--- TASK BRIEF ---
Copy nothing but the lines below, from the one with "steps to converge" through the one with "533bae24498eea4314f699e1?s=aDw52maNIBKg8\_vmChduwSKDm3I \\", exactly as written; no pictures should appear.

--- INFORMATION GIVEN ---
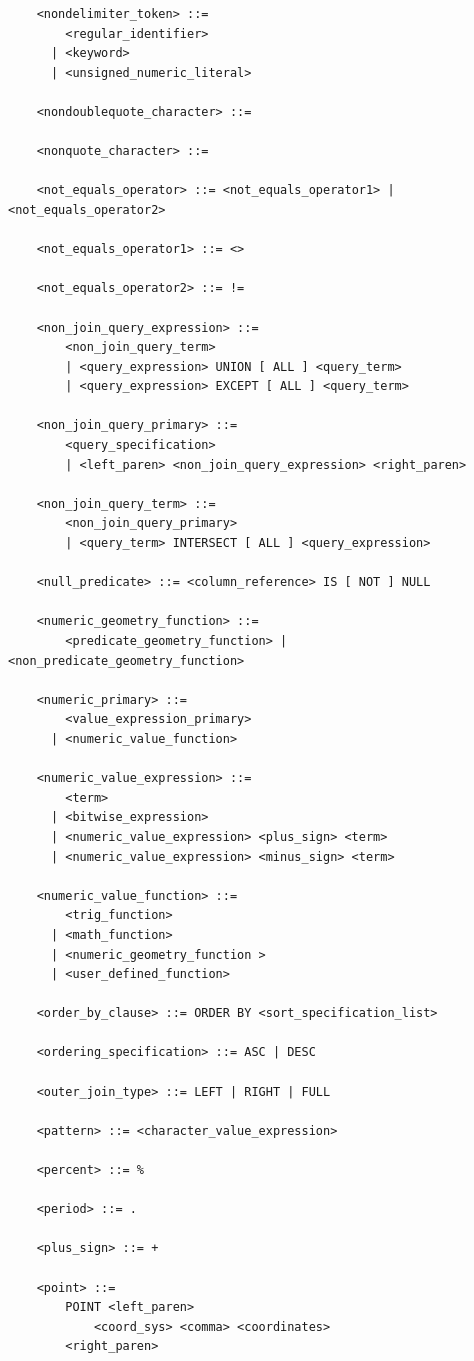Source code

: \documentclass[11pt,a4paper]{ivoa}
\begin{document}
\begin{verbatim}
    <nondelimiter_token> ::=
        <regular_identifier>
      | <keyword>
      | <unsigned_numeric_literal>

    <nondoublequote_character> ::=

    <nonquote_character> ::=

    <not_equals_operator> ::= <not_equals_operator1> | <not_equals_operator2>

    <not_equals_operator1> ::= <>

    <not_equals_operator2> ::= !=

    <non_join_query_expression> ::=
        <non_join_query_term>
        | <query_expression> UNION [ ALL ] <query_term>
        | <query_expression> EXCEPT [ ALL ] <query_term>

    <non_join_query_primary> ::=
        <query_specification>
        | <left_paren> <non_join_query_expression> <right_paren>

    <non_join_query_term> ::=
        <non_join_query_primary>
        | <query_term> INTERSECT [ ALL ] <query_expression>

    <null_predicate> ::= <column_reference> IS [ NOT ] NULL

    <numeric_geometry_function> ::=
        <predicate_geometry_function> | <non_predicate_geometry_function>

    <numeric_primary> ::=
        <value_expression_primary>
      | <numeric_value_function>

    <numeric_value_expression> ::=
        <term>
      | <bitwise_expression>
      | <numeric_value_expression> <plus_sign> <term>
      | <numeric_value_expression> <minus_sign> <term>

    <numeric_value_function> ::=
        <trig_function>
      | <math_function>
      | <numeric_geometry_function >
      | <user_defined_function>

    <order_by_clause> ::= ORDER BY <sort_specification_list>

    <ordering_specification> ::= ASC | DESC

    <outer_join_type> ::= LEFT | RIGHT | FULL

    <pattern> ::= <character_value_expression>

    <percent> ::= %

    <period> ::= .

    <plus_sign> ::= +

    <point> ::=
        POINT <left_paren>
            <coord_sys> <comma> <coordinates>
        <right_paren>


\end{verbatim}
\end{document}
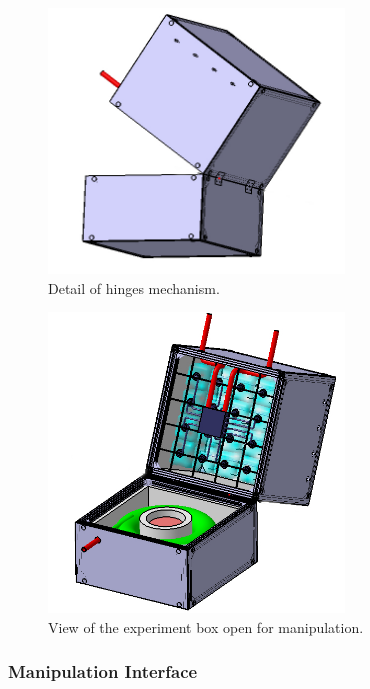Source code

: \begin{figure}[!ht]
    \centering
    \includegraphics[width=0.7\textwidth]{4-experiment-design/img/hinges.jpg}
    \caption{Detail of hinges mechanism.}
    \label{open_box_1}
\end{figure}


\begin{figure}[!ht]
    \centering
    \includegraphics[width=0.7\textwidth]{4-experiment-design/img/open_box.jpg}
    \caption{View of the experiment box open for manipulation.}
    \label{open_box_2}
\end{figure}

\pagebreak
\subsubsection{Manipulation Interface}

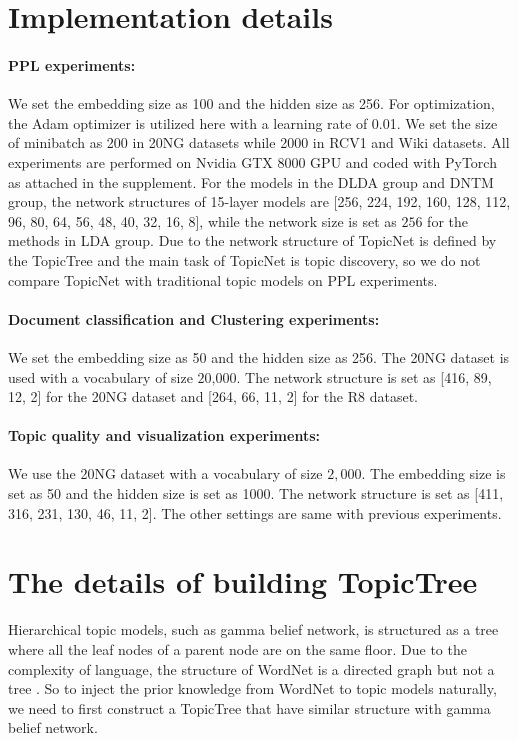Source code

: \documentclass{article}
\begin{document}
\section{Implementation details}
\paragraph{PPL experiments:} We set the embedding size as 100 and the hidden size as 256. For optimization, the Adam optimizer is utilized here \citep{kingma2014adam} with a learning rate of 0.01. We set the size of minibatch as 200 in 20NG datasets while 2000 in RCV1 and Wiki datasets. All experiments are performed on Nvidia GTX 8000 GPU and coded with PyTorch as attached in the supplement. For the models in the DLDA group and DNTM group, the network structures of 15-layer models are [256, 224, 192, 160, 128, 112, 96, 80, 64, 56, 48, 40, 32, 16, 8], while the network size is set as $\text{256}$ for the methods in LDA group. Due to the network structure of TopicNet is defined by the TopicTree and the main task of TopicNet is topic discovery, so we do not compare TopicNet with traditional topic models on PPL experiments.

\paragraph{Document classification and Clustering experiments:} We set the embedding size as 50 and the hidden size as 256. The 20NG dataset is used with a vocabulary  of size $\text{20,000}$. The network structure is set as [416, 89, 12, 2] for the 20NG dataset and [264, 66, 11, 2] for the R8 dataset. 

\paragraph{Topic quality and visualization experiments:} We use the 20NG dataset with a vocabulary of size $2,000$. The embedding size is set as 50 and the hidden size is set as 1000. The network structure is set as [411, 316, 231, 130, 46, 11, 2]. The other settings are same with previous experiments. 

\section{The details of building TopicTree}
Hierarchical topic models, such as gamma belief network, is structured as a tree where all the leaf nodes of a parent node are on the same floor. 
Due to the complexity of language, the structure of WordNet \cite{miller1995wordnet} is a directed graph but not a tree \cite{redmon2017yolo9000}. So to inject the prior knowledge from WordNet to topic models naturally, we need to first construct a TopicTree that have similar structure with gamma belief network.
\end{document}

* * *

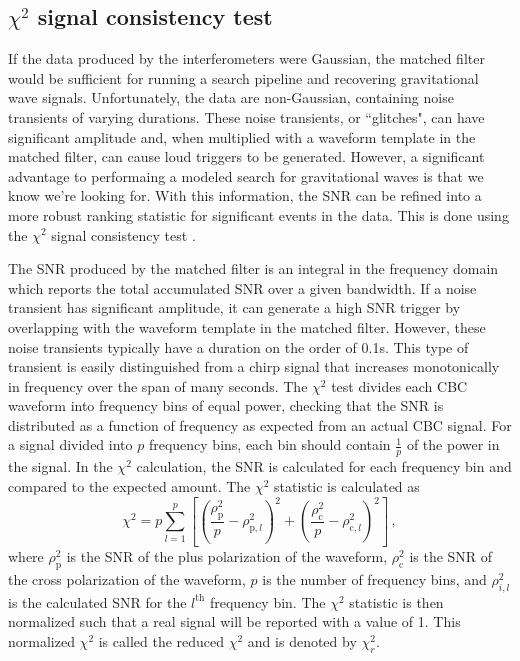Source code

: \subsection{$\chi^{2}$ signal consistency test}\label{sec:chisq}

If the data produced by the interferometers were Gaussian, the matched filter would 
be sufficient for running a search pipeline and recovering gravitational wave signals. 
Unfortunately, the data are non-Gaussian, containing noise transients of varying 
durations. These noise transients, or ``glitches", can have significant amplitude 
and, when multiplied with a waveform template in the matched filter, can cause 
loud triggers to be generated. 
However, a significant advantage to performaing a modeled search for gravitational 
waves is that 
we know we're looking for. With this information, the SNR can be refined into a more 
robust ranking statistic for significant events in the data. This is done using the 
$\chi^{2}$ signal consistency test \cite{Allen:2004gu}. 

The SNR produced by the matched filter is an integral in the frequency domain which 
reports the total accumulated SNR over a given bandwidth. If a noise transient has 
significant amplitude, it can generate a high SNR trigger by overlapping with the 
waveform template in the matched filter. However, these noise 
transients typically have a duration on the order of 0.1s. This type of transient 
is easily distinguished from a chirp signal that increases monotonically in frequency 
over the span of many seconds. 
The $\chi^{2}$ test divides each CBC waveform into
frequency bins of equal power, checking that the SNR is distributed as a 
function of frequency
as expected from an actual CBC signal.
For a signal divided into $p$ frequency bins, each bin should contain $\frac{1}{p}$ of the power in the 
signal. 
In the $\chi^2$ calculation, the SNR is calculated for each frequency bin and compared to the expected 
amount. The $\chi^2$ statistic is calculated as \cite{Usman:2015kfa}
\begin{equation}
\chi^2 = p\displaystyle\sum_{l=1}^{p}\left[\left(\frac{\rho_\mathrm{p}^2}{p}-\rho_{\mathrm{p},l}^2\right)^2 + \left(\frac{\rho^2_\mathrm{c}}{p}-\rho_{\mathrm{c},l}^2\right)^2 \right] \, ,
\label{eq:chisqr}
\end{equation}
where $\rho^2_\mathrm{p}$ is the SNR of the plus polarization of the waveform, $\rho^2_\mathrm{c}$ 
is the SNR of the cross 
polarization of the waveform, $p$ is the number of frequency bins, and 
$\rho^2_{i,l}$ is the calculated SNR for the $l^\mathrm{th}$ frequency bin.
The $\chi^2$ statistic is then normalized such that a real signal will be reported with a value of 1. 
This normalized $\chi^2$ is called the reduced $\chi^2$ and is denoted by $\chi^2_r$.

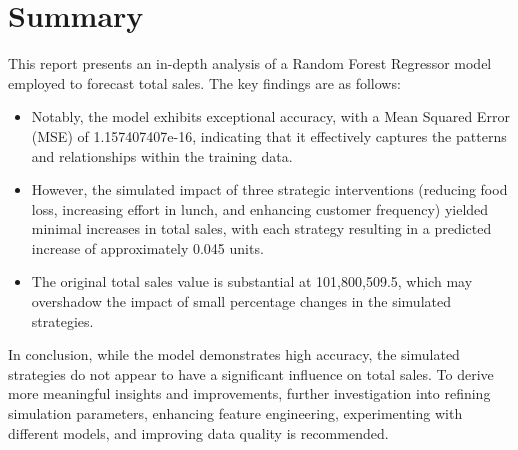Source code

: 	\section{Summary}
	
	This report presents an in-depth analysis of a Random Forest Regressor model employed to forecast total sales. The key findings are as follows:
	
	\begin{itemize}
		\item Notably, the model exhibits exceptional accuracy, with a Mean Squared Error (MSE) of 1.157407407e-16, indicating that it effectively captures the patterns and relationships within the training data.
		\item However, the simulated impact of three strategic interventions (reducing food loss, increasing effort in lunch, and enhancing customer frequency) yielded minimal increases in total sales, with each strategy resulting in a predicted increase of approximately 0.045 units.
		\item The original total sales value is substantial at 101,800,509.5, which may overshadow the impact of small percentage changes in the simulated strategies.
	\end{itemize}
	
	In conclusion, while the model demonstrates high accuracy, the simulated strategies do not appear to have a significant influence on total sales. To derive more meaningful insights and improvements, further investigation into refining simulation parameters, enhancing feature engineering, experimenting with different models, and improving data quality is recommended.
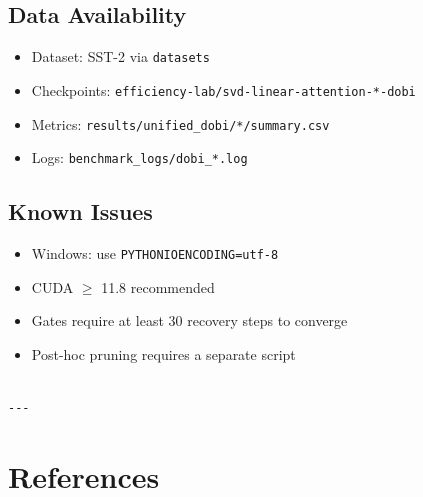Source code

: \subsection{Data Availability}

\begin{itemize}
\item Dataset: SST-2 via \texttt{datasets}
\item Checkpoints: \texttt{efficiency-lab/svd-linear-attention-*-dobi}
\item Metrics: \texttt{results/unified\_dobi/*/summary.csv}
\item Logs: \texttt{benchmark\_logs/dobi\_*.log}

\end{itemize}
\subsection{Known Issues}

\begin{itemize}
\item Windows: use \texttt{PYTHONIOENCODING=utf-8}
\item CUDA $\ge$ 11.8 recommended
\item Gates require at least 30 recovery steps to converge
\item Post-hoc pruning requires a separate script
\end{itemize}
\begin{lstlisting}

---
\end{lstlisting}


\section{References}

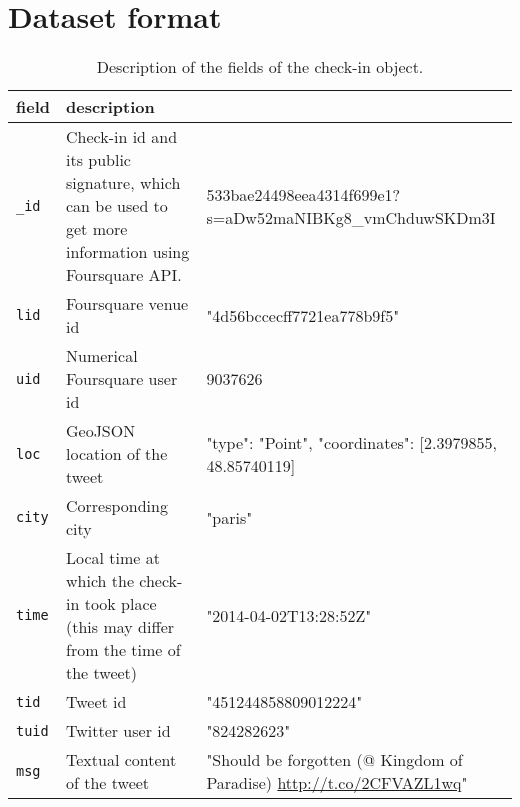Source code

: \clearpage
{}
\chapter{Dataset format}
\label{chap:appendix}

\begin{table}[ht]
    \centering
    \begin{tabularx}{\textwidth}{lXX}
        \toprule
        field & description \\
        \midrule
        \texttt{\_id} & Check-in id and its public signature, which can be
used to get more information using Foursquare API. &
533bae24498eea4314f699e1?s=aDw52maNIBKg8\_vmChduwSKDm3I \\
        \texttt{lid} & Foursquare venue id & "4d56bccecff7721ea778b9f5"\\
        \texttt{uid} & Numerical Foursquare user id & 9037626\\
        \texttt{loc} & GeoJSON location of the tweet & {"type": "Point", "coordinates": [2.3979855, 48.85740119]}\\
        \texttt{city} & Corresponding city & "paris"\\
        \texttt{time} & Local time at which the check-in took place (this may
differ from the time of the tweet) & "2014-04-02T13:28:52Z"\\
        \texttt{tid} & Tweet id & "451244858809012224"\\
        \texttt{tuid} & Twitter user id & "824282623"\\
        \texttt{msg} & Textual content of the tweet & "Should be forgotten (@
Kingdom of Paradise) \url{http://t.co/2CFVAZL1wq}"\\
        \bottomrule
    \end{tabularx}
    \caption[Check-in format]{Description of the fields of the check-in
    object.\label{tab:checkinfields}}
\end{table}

---

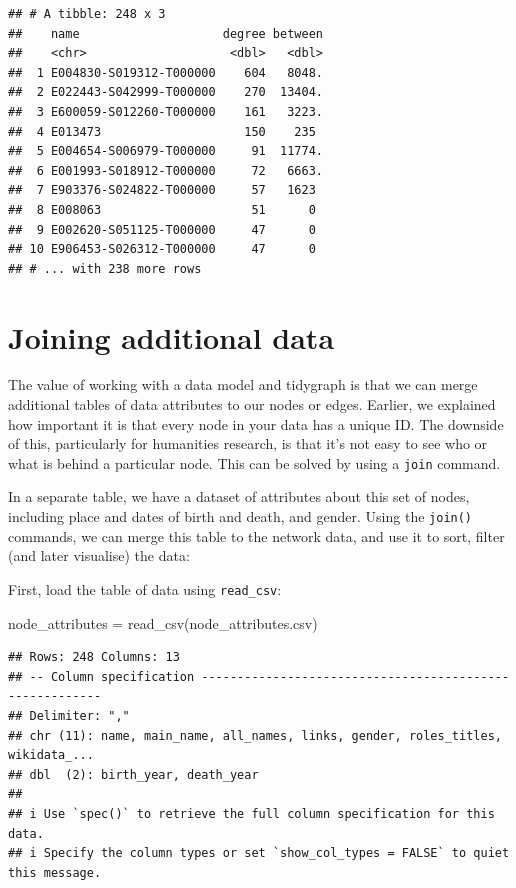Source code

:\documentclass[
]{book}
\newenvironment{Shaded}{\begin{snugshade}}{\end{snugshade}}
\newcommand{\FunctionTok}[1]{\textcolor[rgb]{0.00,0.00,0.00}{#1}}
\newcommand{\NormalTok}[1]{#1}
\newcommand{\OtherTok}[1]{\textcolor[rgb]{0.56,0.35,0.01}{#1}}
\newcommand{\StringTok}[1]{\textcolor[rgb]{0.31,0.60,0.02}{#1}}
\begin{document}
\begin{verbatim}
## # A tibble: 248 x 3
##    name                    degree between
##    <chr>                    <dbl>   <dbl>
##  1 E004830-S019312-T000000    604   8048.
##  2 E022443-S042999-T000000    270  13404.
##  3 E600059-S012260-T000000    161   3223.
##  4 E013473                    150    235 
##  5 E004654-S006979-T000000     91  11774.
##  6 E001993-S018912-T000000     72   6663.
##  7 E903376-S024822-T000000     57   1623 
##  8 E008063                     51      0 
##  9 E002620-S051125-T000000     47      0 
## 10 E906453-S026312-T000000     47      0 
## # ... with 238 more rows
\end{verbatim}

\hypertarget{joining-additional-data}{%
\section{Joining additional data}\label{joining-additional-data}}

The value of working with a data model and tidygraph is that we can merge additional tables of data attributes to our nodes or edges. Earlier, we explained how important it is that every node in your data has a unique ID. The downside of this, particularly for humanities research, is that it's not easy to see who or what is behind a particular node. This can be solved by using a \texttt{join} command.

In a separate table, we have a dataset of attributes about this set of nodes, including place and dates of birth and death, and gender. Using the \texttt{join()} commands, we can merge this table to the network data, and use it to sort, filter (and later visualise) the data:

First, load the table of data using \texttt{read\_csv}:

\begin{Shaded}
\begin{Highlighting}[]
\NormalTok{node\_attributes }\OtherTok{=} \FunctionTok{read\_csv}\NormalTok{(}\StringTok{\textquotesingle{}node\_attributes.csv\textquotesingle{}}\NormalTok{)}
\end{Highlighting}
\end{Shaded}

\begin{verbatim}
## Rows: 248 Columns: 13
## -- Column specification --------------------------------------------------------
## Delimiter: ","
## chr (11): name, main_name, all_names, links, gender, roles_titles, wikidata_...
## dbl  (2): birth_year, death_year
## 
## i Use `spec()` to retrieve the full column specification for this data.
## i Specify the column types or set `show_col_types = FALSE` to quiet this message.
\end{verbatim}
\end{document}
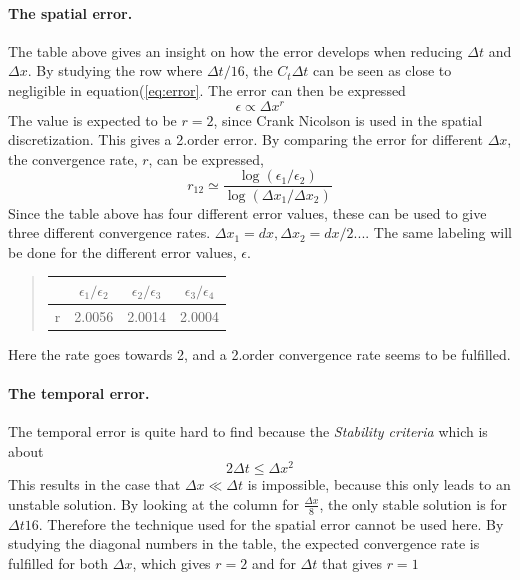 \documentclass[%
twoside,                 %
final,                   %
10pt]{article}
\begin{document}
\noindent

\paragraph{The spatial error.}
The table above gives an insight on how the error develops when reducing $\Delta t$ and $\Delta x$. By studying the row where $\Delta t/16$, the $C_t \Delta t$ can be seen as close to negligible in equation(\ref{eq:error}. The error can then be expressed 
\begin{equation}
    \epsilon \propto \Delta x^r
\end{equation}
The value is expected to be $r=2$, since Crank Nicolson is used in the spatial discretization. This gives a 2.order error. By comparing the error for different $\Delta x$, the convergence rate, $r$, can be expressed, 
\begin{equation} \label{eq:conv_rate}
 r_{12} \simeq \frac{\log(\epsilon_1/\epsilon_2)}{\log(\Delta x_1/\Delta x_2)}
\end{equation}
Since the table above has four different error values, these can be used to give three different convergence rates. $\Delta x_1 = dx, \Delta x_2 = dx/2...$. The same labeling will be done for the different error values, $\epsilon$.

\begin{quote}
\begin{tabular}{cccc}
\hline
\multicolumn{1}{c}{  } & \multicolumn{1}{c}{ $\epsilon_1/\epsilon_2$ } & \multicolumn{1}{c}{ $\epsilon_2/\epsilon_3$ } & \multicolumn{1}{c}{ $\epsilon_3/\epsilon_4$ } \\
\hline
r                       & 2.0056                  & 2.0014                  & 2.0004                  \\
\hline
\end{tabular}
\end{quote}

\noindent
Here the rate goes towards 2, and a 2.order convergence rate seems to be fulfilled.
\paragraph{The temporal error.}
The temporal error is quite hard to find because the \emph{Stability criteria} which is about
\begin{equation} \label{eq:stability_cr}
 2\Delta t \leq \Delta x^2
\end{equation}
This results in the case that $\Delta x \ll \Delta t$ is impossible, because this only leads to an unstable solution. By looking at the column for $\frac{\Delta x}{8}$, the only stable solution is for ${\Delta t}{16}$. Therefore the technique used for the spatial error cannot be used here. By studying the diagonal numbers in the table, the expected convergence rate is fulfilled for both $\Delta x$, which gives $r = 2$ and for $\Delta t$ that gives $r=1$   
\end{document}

--- EXERCISE RESULT ---
\item Gates require at least 30 recovery steps to converge
\item Post-hoc pruning requires a separate script
\end{itemize}
\begin{lstlisting}

---
\end{lstlisting}


\section{References}

Source code

: \clearpage
{}
\chapter{Dataset format}
\label{chap:appendix}

\begin{table}[ht]
    \centering
    \begin{tabularx}{\textwidth}{lXX}
        \toprule
        field & description \\
        \midrule
        \texttt{\_id} & Check-in id and its public signature, which can be
used to get more information using Foursquare API. &
533bae24498eea4314f699e1?s=aDw52maNIBKg8\_vmChduwSKDm3I \\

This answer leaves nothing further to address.